Scan the records for lines with the word "Rendite", and copy every such line.

[Start of section]

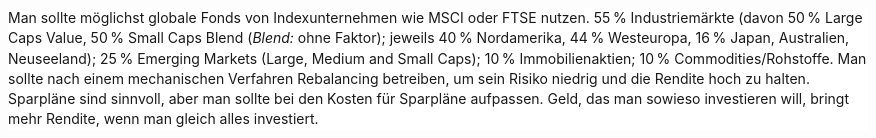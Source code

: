 Man sollte möglichst globale Fonds von Indexunternehmen wie MSCI oder FTSE nutzen.
55 % Industriemärkte (davon 50 % Large Caps Value, 50 % Small Caps Blend (_Blend:_ ohne Faktor); jeweils 40 % Nordamerika, 44 % Westeuropa, 16 % Japan, Australien, Neuseeland); 25 % Emerging Markets (Large, Medium and Small Caps); 10 % Immobilienaktien; 10 % Commodities/Rohstoffe.
Man sollte nach einem mechanischen Verfahren Rebalancing betreiben, um sein Risiko niedrig und die Rendite hoch zu halten.
Sparpläne sind sinnvoll, aber man sollte bei den Kosten für Sparpläne aufpassen. Geld, das man sowieso investieren will, bringt mehr Rendite, wenn man gleich alles investiert.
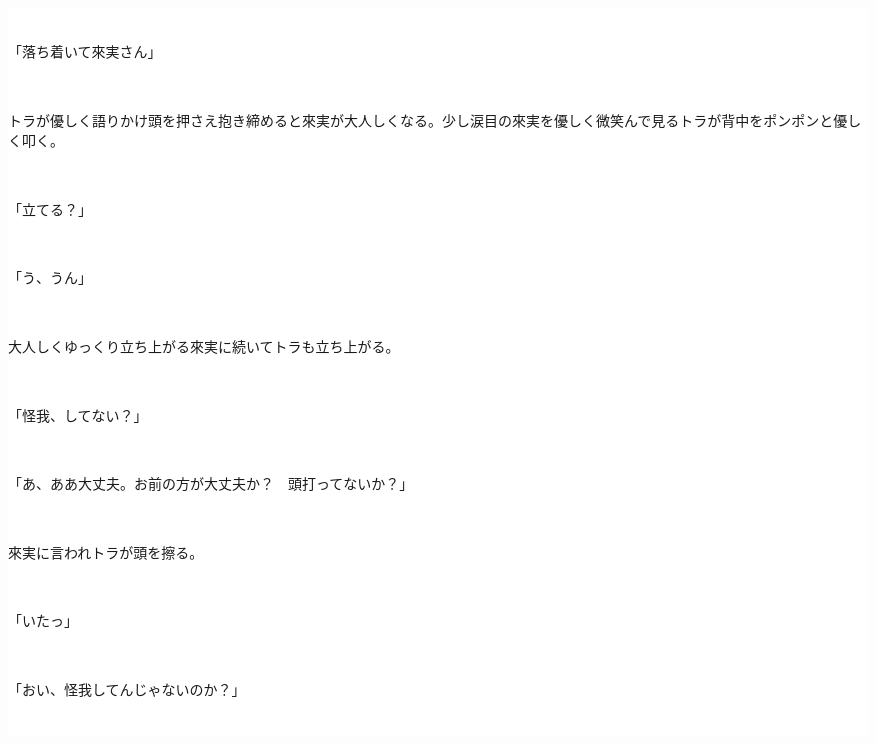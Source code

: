  </p>
 <p id="L103">
  <br/>
 </p>
 <p id="L104">
  「落ち着いて來実さん」
 </p>
 <p id="L105">
  <br/>
 </p>
 <p id="L106">
  トラが優しく語りかけ頭を押さえ抱き締めると來実が大人しくなる。少し涙目の來実を優しく微笑んで見るトラが背中をポンポンと優しく叩く。
 </p>
 <p id="L107">
  <br/>
 </p>
 <p id="L108">
  「立てる？」
 </p>
 <p id="L109">
  <br/>
 </p>
 <p id="L110">
  「う、うん」
 </p>
 <p id="L111">
  <br/>
 </p>
 <p id="L112">
  大人しくゆっくり立ち上がる來実に続いてトラも立ち上がる。
 </p>
 <p id="L113">
  <br/>
 </p>
 <p id="L114">
  「怪我、してない？」
 </p>
 <p id="L115">
  <br/>
 </p>
 <p id="L116">
  「あ、ああ大丈夫。お前の方が大丈夫か？　頭打ってないか？」
 </p>
 <p id="L117">
  <br/>
 </p>
 <p id="L118">
  來実に言われトラが頭を擦る。
 </p>
 <p id="L119">
  <br/>
 </p>
 <p id="L120">
  「いたっ」
 </p>
 <p id="L121">
  <br/>
 </p>
 <p id="L122">
  「おい、怪我してんじゃないのか？」
 </p>
 <p id="L123">
  <br/>
 </p>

[End of section]

Result for this exercise
Man sollte nach einem mechanischen Verfahren Rebalancing betreiben, um sein Risiko niedrig und die Rendite hoch zu halten.
Sparpläne sind sinnvoll, aber man sollte bei den Kosten für Sparpläne aufpassen. Geld, das man sowieso investieren will, bringt mehr Rendite, wenn man gleich alles investiert.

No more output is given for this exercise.